» Study material
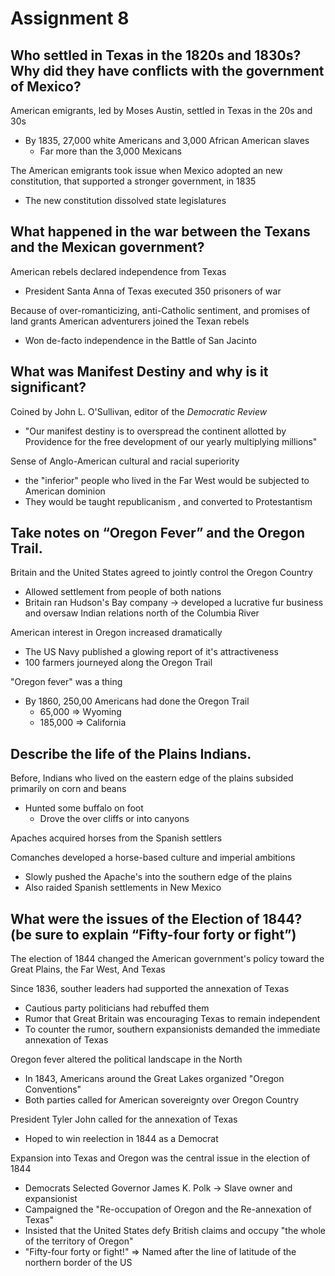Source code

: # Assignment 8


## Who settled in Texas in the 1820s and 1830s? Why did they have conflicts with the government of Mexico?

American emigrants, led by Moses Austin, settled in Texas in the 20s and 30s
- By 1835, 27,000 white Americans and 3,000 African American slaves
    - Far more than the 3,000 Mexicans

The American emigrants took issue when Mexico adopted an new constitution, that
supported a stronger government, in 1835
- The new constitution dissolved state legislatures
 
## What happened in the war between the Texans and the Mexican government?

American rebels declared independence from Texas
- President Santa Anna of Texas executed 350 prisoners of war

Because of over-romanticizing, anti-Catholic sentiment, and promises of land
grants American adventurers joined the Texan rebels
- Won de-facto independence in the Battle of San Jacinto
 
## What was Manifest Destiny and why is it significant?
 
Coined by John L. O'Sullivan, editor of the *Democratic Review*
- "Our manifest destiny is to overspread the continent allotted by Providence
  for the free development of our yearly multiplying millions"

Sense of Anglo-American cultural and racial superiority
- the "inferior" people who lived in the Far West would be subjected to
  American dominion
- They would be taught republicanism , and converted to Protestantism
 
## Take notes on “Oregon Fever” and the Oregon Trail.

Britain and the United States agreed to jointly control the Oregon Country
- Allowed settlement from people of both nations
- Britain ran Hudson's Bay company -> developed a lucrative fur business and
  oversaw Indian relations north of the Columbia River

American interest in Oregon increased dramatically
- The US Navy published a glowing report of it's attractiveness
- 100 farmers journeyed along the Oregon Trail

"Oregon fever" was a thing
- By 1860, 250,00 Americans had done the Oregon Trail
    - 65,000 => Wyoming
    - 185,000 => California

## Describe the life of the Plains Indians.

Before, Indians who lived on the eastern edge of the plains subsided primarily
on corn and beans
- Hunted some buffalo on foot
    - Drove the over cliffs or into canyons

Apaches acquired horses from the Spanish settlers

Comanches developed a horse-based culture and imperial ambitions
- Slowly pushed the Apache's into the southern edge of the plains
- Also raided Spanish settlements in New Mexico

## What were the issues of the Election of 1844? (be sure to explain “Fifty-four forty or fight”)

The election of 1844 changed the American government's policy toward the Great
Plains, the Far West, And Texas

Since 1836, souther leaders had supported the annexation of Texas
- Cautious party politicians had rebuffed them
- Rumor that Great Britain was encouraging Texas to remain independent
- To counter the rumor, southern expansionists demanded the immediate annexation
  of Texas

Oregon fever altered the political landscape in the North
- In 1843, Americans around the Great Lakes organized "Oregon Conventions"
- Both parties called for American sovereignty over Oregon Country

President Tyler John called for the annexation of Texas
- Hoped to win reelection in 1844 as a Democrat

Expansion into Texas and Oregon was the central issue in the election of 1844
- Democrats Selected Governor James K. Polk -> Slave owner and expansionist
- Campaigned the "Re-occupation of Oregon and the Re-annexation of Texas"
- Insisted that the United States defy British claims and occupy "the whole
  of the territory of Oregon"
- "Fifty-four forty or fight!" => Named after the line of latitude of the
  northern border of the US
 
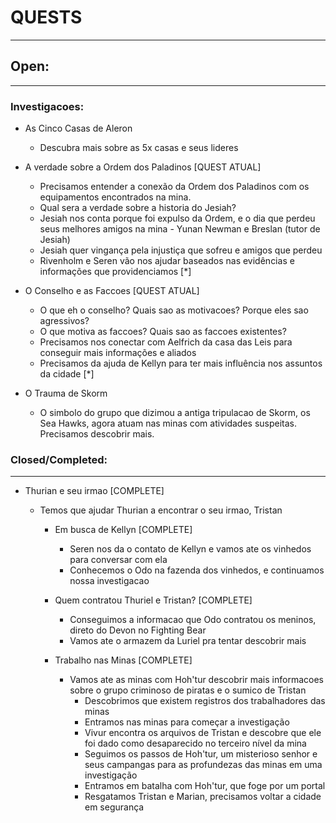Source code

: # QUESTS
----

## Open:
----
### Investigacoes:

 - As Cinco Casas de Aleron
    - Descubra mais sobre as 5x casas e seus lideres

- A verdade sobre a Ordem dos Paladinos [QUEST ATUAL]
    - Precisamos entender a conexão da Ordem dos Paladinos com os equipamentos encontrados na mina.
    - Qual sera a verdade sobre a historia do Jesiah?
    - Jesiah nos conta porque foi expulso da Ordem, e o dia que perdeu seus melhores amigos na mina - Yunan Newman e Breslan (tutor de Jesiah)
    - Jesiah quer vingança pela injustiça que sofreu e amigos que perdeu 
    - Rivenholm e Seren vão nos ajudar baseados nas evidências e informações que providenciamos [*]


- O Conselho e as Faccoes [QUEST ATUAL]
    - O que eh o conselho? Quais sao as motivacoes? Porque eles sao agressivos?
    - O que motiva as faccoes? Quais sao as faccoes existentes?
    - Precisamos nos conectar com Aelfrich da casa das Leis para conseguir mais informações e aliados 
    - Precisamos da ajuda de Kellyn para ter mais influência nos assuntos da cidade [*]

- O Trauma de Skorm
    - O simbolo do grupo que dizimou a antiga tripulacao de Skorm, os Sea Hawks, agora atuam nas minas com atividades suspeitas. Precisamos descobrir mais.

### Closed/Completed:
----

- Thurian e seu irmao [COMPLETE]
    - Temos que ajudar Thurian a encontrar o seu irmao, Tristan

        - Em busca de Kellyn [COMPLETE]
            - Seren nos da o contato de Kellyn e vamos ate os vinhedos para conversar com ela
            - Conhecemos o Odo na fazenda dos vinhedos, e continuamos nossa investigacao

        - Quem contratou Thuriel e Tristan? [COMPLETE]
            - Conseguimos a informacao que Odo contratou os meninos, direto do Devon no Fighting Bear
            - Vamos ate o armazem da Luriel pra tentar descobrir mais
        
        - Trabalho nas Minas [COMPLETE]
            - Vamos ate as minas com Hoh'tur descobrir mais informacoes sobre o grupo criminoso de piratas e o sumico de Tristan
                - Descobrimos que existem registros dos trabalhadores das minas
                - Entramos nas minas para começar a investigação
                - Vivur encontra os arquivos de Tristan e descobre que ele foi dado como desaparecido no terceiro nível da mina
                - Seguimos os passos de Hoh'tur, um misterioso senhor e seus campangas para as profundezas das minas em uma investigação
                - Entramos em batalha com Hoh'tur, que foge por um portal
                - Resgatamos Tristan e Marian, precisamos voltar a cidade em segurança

» Your goal
Restate word for word the lines in the material above from the one with "- O que eh o" to the one with "- Precisamos da"; both of those lines count, and nothing else does.

» Result of this exercise
    - O que eh o conselho? Quais sao as motivacoes? Porque eles sao agressivos?
    - O que motiva as faccoes? Quais sao as faccoes existentes?
    - Precisamos nos conectar com Aelfrich da casa das Leis para conseguir mais informações e aliados 
    - Precisamos da ajuda de Kellyn para ter mais influência nos assuntos da cidade [*]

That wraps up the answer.